By Rabbi Randall Konigsburg, Temple Beth-El, Birmingham, AL

Randy KonigsburgBetween the recent movie and the visit of President Obama the previous day, there was a great deal of anticipation as we drove down from Birmingham to mark the 50th anniversary of the march in Selma that spurred action on voting rights in 1965.

Our program took place at Temple Mishkan Israel, the small synagogue in Selma, right on Broad street, just down the street from the Pettus Bridge, the scene of the attack 50 years ago by Alabama State Troopers and County Sherriff deputies on the 300 “foot soldiers” who were marching for the right to vote.

Mishkan Israel has only ten members today, who work hard to keep up the building.
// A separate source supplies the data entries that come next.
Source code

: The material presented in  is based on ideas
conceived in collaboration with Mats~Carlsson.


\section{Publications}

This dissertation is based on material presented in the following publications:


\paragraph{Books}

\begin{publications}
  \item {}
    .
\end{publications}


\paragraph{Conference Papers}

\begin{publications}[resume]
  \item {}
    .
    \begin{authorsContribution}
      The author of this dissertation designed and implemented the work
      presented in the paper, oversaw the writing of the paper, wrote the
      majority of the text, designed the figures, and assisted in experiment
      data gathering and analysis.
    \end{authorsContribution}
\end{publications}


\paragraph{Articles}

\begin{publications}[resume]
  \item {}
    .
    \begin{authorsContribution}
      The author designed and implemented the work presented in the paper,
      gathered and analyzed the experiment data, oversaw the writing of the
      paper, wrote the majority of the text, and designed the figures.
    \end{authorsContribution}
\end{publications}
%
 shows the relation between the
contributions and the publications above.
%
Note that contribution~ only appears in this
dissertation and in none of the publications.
There were 200 Jews and non-Jews from as far away as Florida and Montana who gathered to hear about the Jewish role in the Civil Rights movement. We heard introductions by Steve Grossman, president of Mishkan Israel, and Rabbi Elliot Stevens from Montgomery, AL. Rabbi Fred Guttman of Greensboro, NC introduced Rev. William Barber, the founder of the Moral Monday Movement. Rev. Barber spoke passionately about what he calls “fusion politics”, lobbying the state legislatures about causes that all faiths can support: health insurance for the poor, living wages, the right for labor to organize, and of course, voting rights that are being limited once again now that states are not subject to federal oversight of their voting laws. He noted with irony that Bloody Sunday was about voting rights and now 50 years later we need to defend the right to vote once again from those who seek to limit who can vote.

We heard also from David Goodman, the brother of Andrew Goodman, who was lynched in Mississippi along with James Earl Chaney and Michael "Mickey" Schwerner for registering black voters. David spoke of his older brother and noted that he was lynched in what was the first and only bi-racial lynching in the United States. In fact, if James Chaney has been murdered alone, it would not have made the news. Only because two white men were murdered with him made the difference in how the country responded since, as David said, “in those days black lives didn’t matter”.
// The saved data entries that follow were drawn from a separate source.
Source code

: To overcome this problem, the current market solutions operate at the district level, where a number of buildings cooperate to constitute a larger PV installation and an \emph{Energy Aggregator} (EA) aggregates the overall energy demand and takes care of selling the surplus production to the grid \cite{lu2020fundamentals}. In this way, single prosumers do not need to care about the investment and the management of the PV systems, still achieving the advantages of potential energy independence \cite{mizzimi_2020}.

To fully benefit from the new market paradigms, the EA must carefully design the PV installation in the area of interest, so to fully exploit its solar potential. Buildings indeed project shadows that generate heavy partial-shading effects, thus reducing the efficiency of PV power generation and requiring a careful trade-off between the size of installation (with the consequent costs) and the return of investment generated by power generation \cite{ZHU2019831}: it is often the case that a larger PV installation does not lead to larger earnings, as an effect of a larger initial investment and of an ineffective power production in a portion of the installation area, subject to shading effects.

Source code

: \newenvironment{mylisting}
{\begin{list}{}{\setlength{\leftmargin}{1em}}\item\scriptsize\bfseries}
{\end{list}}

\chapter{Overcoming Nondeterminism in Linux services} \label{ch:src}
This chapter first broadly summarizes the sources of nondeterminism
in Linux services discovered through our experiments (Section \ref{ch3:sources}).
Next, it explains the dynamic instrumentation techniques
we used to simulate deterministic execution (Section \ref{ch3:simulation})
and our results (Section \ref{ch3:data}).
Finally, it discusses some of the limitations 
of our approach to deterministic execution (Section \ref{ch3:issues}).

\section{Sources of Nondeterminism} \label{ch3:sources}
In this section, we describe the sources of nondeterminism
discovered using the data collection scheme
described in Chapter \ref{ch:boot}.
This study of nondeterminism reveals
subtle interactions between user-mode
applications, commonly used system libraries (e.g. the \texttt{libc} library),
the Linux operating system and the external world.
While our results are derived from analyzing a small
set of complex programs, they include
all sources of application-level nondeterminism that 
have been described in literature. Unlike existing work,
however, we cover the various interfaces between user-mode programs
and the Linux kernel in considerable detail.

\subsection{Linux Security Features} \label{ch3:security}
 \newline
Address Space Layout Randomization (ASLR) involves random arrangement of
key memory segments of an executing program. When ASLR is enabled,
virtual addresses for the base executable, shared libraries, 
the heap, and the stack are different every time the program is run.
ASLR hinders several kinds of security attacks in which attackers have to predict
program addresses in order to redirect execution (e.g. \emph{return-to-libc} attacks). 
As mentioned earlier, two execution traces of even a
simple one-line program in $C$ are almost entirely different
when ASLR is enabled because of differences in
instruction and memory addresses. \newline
We heard from Rabbi Jonah Pesner, the Director of the Religious Action Center for Reform Judaism who spoke about the many projects the RAC is working on, many of which are also concerns of Rev. Barber and his Moral Monday Movement.
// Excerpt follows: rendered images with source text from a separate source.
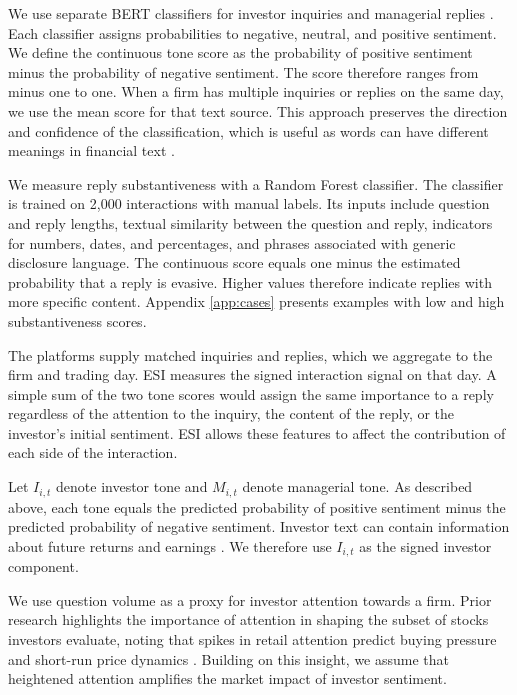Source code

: \documentclass[12pt]{article}
\begin{document}
We use separate BERT classifiers for investor inquiries and managerial replies \citep{liu2020finbert}. Each classifier assigns probabilities to negative, neutral, and positive sentiment. We define the continuous tone score as the probability of positive sentiment minus the probability of negative sentiment. The score therefore ranges from minus one to one. When a firm has multiple inquiries or replies on the same day, we use the mean score for that text source. This approach preserves the direction and confidence of the classification, which is useful as words can have different meanings in financial text \citep{loughran2011}.

We measure reply substantiveness with a Random Forest classifier. The classifier is trained on 2,000 interactions with manual labels. Its inputs include question and reply lengths, textual similarity between the question and reply, indicators for numbers, dates, and percentages, and phrases associated with generic disclosure language. The continuous score equals one minus the estimated probability that a reply is evasive. Higher values therefore indicate replies with more specific content. Appendix \ref{app:cases} presents examples with low and high substantiveness scores.

The platforms supply matched inquiries and replies, which we aggregate to the firm and trading day. ESI measures the signed interaction signal on that day. A simple sum of the two tone scores would assign the same importance to a reply regardless of the attention to the inquiry, the content of the reply, or the investor's initial sentiment. ESI allows these features to affect the contribution of each side of the interaction.

Let $I_{i,t}$ denote investor tone and $M_{i,t}$ denote managerial tone. As described above, each tone equals the predicted probability of positive sentiment minus the predicted probability of negative sentiment. Investor text can contain information about future returns and earnings \citep{bartov2018,chen2014,cookson2024}. We therefore use $I_{i,t}$ as the signed investor component.

We use question volume as a proxy for investor attention towards a firm. Prior research highlights the importance of attention in shaping the subset of stocks investors evaluate, noting that spikes in retail attention predict buying pressure and short-run price dynamics \citep{barber2008,da2011}. Building on this insight, we assume that heightened attention amplifies the market impact of investor sentiment. 
\end{document}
There was a surprise visit by Peter Yarrow who spoke of his work in Civil Rights and how the song “Blowin’ in the Wind” became an anthem for the movement. He then led the entire group in singing the song. It was a very moving moment.

In my introduction to Dr. Susannah Heschel, I reminded the participants that Dr. Abraham Joshua Heschel was a professor at the Jewish Theological Seminary and influenced generations of students to see social action as an important part of being a rabbi.

Dr. Susannah Heschel then spoke about her father and the Civil Rights movement. She noted that this anniversary is less about the role of Jews in Civil Rights but what the Movement means to Jews. She recalled that her father once wrote that the first Civil Rights conflict was the conflict between Moses and Pharaoh and how different the world would have been if Pharaoh had granted Moses the rights he demanded and both peoples would have stood at the foot of Sinai to receive the law.

We had a surprise visit by Clarence Jones, Counsel to Rev. Martin Luther King Jr. and now teaching at a University in San Francisco. He said that those who marched in Selma have to keep telling the story of that march and the struggle for Civil Rights. He said, “If the lions don’t tell the story, then the hunters will be left to tell it.” 

The closing prayer was given by Rabbi Aaron Pankin, the president of HUC/JIR. Doug Mishkin then led us in song as we stood together in unity. We all sat together for lunch and then went down the street to march with the 80.000 others who had come to Selma to once again cross the Pettus Bridge and to remember all those who died in the struggle 50 years ago. There were signs remembering the four little girls who died in the bombing of the 16th Street Baptist Church in Birmingham, there were picutres of the three who were murdered in Mississippi, and there were signs carried by marchers insisting that “Black Lives Matter”.  There were so many marching that day that the bridge was covered by a moving sea of people and that cell service and even data service to cell phones was completely overwhelmed.

We drove home exhausted but filled with hope that what once brought change to this country could again bring about the changes needed today. And we carried with us a renewed sense of urgency to bring about a better world that was built on the moral principles that once fueled the Civil Rights Movement 50 years ago.